Friday, December 12, 2014
10:00 – 11:00 AM
Room 404 ~ Administration Building
Purification and Carbohydrate Binding Properties of Two New Plant Proteins
Abstract:
Protein glycosylation is an important post-translational modification for many biological processes such as cell recognition, intercellular communication and cell death. Proteins that are able to bind to glycosylated proteins via carbohydrates are called lectins. Hemolytic lectins are proteins or glycoproteins that undergo specific interactions with cell surface carbohydrates and subsequently induce cellular lysis. They are termed “hemo” lytic because of their ability to lyse erythrocytes. We have isolated a novel hemolytic lectin named HelyX from the bulbs of a monocot plant, as well as a mannose-binding lectin named DIL from a separate monocot species.

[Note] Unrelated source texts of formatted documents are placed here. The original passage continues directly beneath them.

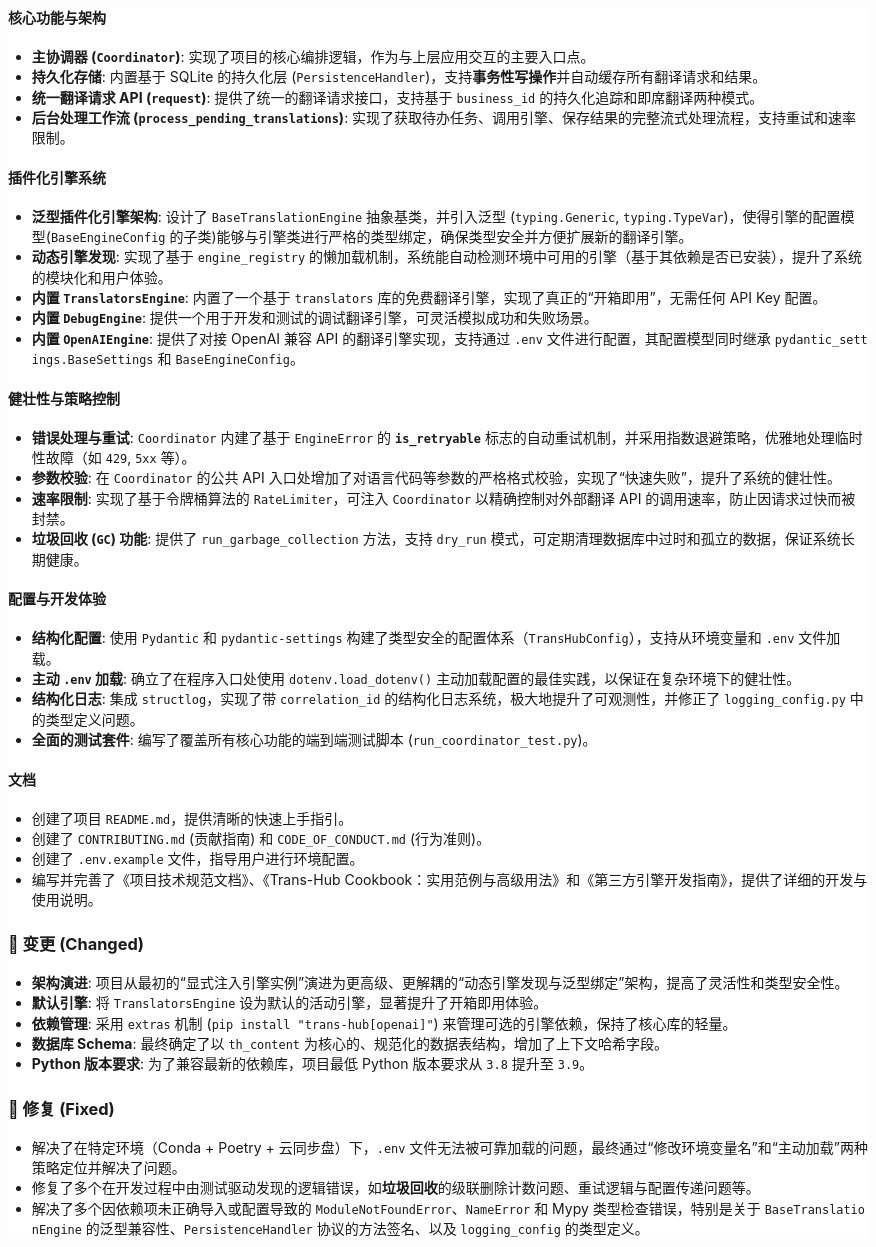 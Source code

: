 #### **核心功能与架构**

- **主协调器 (`Coordinator`)**: 实现了项目的核心编排逻辑，作为与上层应用交互的主要入口点。
- **持久化存储**: 内置基于 SQLite 的持久化层 (`PersistenceHandler`)，支持**事务性写操作**并自动缓存所有翻译请求和结果。
- **统一翻译请求 API (`request`)**: 提供了统一的翻译请求接口，支持基于 `business_id` 的持久化追踪和即席翻译两种模式。
- **后台处理工作流 (`process_pending_translations`)**: 实现了获取待办任务、调用引擎、保存结果的完整流式处理流程，支持重试和速率限制。

#### **插件化引擎系统**

- **泛型插件化引擎架构**: 设计了 `BaseTranslationEngine` 抽象基类，并引入泛型 (`typing.Generic`, `typing.TypeVar`)，使得引擎的配置模型(`BaseEngineConfig` 的子类)能够与引擎类进行严格的类型绑定，确保类型安全并方便扩展新的翻译引擎。
- **动态引擎发现**: 实现了基于 `engine_registry` 的懒加载机制，系统能自动检测环境中可用的引擎（基于其依赖是否已安装），提升了系统的模块化和用户体验。
- **内置 `TranslatorsEngine`**: 内置了一个基于 `translators` 库的免费翻译引擎，实现了真正的“开箱即用”，无需任何 API Key 配置。
- **内置 `DebugEngine`**: 提供一个用于开发和测试的调试翻译引擎，可灵活模拟成功和失败场景。
- **内置 `OpenAIEngine`**: 提供了对接 OpenAI 兼容 API 的翻译引擎实现，支持通过 `.env` 文件进行配置，其配置模型同时继承 `pydantic_settings.BaseSettings` 和 `BaseEngineConfig`。

#### **健壮性与策略控制**

- **错误处理与重试**: `Coordinator` 内建了基于 `EngineError` 的 **`is_retryable`** 标志的自动重试机制，并采用指数退避策略，优雅地处理临时性故障（如 `429`, `5xx` 等）。
- **参数校验**: 在 `Coordinator` 的公共 API 入口处增加了对语言代码等参数的严格格式校验，实现了“快速失败”，提升了系统的健壮性。
- **速率限制**: 实现了基于令牌桶算法的 `RateLimiter`，可注入 `Coordinator` 以精确控制对外部翻译 API 的调用速率，防止因请求过快而被封禁。
- **垃圾回收 (`GC`) 功能**: 提供了 `run_garbage_collection` 方法，支持 `dry_run` 模式，可定期清理数据库中过时和孤立的数据，保证系统长期健康。

#### **配置与开发体验**

- **结构化配置**: 使用 `Pydantic` 和 `pydantic-settings` 构建了类型安全的配置体系（`TransHubConfig`），支持从环境变量和 `.env` 文件加载。
- **主动 `.env` 加载**: 确立了在程序入口处使用 `dotenv.load_dotenv()` 主动加载配置的最佳实践，以保证在复杂环境下的健壮性。
- **结构化日志**: 集成 `structlog`，实现了带 `correlation_id` 的结构化日志系统，极大地提升了可观测性，并修正了 `logging_config.py` 中的类型定义问题。
- **全面的测试套件**: 编写了覆盖所有核心功能的端到端测试脚本 (`run_coordinator_test.py`)。

#### **文档**

- 创建了项目 `README.md`，提供清晰的快速上手指引。
- 创建了 `CONTRIBUTING.md` (贡献指南) 和 `CODE_OF_CONDUCT.md` (行为准则)。
- 创建了 `.env.example` 文件，指导用户进行环境配置。
- 编写并完善了《项目技术规范文档》、《Trans-Hub Cookbook：实用范例与高级用法》和《第三方引擎开发指南》，提供了详细的开发与使用说明。

### 🚀 变更 (Changed)

- **架构演进**: 项目从最初的“显式注入引擎实例”演进为更高级、更解耦的“动态引擎发现与泛型绑定”架构，提高了灵活性和类型安全性。
- **默认引擎**: 将 `TranslatorsEngine` 设为默认的活动引擎，显著提升了开箱即用体验。
- **依赖管理**: 采用 `extras` 机制 (`pip install "trans-hub[openai]"`) 来管理可选的引擎依赖，保持了核心库的轻量。
- **数据库 Schema**: 最终确定了以 `th_content` 为核心的、规范化的数据表结构，增加了上下文哈希字段。
- **Python 版本要求**: 为了兼容最新的依赖库，项目最低 Python 版本要求从 `3.8` 提升至 `3.9`。

### 🐛 修复 (Fixed)

- 解决了在特定环境（Conda + Poetry + 云同步盘）下，`.env` 文件无法被可靠加载的问题，最终通过“修改环境变量名”和“主动加载”两种策略定位并解决了问题。
- 修复了多个在开发过程中由测试驱动发现的逻辑错误，如**垃圾回收**的级联删除计数问题、重试逻辑与配置传递问题等。
- 解决了多个因依赖项未正确导入或配置导致的 `ModuleNotFoundError`、`NameError` 和 Mypy 类型检查错误，特别是关于 `BaseTranslationEngine` 的泛型兼容性、`PersistenceHandler` 协议的方法签名、以及 `logging_config` 的类型定义。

HelyX is a uniquely robust hemolytic lectin. It shows concentration dependent reversible hemolytic/agglutinating properties against both human and rabbit erythrocytes. The activity was found to be carbohydrate dependent. HelyX was isolated using ammonium sulfate precipitation, size exclusion chromatography, and analyzed by gel electrophoresis. DIL was purified using a modified version of a newly developed protocol. DIL interacts with the plant enzyme invertase with high affinity. This high affinity interaction suggests that the binding site of DIL is complimentary to glycoproteins containing larger high mannose glycans. Invertase is central to plant metabolism and defense. Therefore DIL might play a modulatory role in plant metabolism and defense through its interaction with invertase. HelyX and DIL did not show lytic activity on free living amoeba, Acanthamoebae. Instead the lectins promoted cyst formation of amoeabae trophozoites indicating a lectin-mediated rearrangement of membrane architecture. This result indicates that the lytic activity of HelyX or DIL depends on the macromolecular landscape of the cell membrane.